Le pareció que el ascenso duraba una eternidad. No tenía ni idea de dónde estaba; si había llegado a la mitad del trayecto, si solo había recorrido unos metros o si ya estaba a punto de llegar. Se esforzó por oír las voces de sus compañeros en la cima, pero únicamente oía el gemido enloquecedor del viento y el ruido de la lluvia.
Sentía la vibración de la cuerda mientras le izaban con un ritmo constante y regular. Subía un tramo; después una pausa; después un tramo más. Otra pausa; otro breve ascenso.
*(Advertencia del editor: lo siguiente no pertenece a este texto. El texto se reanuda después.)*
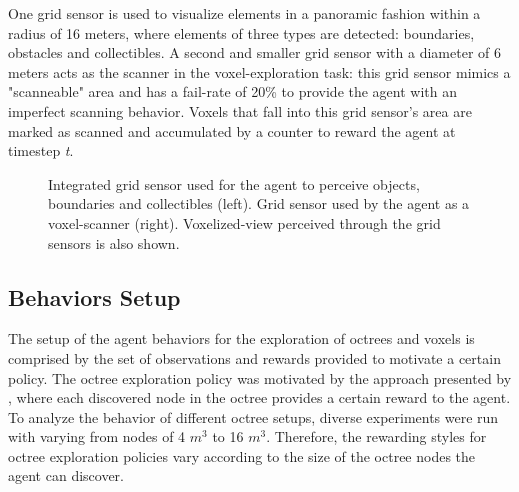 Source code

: One grid sensor is used to visualize elements in a panoramic fashion within a radius of 16 meters, where elements of three types are detected: boundaries, obstacles and collectibles.
A second and smaller grid sensor with a diameter of 6 meters acts as the scanner in the voxel-exploration task: this grid sensor mimics a "scanneable" area and has a fail-rate of 20\% to provide the agent with an imperfect scanning behavior. Voxels that fall into this grid sensor's area are marked as scanned and accumulated by a counter to reward the agent at timestep \textit{t}. 

\begin{figure}[!ht]
    \centering
    \caption{Integrated grid sensor used for the agent to perceive objects, boundaries and collectibles (left). Grid sensor used by the agent as a voxel-scanner (right). Voxelized-view perceived through the grid sensors is also shown.}
    \label{fig:unity-island-gridsensors}
\end{figure}

 
\subsection{Behaviors Setup}\label{chap:4:behaviors}

The setup of the agent behaviors for the exploration of octrees and voxels is comprised by the set of observations and rewards provided to motivate a certain policy. The octree exploration policy was motivated by the approach presented by \textcite{chen2019learning}, where each discovered node in the octree provides a certain reward to the agent. To analyze the behavior of different octree setups, diverse experiments were run with varying from nodes of 4 $m^3$ to 16 $m^3$. Therefore, the rewarding styles for octree exploration policies vary according to the size of the octree nodes the agent can discover.



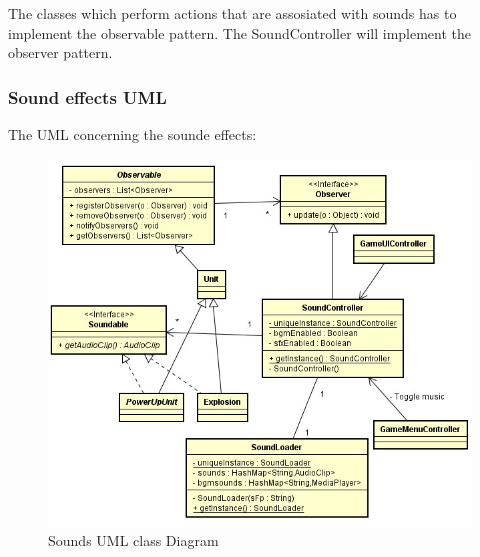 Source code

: The classes which perform actions that are assosiated with sounds has to implement the observable pattern.
The SoundController will implement the observer pattern.
\newpage
\subsubsection{ Sound effects UML}
The UML concerning the sounde effects:
\begin{figure}[ht!]
\centering
\includegraphics[width=15cm]{sounds.jpg}
\caption{Sounds UML class Diagram}
\label{fig:1-2sounds}
\end{figure}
De repente, la pauta se alteró. La ascensión se interrumpió. La vibración de la cuerda cambió; podía sentirla en su cuerpo a través del arnés de tela. Al principio creyó que sus sentidos le engañaban, pero después se dio cuenta de qué sucedía: el cáñamo, tras soportar cinco ascensiones contra la roca áspera, se estaba deshilachando y empezaba a afinarse lenta y angustiosamente.
En su mente vio cómo se deshacía; en ese momento se agarró a la cuerda guía instintivamente. En el mismo instante la cuerda del arnés se rompió y cayó retorciéndose y serpenteando sobre su cabeza y sus hombros, pesada y mojada.
Sintió que la cuerda le resbalaba entre las manos y descendió un tramo, aunque no estaba seguro de cuánto. Intentó analizar la situación. Estaba de cara a la pared de roca, con el arnés mojado alrededor de las piernas tirando de él como un peso muerto y tensando sus brazos ya bastante cansados. Agitó las piernas, intentando deshacerse del arnés, pero no lo logró. Era horrible; estaba atrapado. No podía utilizar los pies para apoyarse en la roca; se quedaría allí colgando hasta que por fin la fatiga lo obligara a soltar la cuerda, y entonces se precipitaría al vacío. Las muñecas y los dedos le ardían de dolor. Sintió un ligero tirón en la cuerda guía. Pero no lo estaban subiendo.
Volvió a agitar los pies, con desesperación; de repente una ráfaga de viento lo alejó del precipicio. El maldito arnés hacía de vela: cogía viento y lo alejaba cada vez más. Vio que la pared de roca desaparecía en la niebla mientras él se alejaba varios metros de la roca.
Volvió a agitar los pies y de repente se sintió más ligero; por fin se había deshecho del arnés. Su cuerpo empezó arquearse mientras volvía a la roca. Aunque se preparó para el impacto, cuando se golpeó se quedó sin aliento. Gritó involuntariamente y se quedó colgando, intentando acompasar la respiración.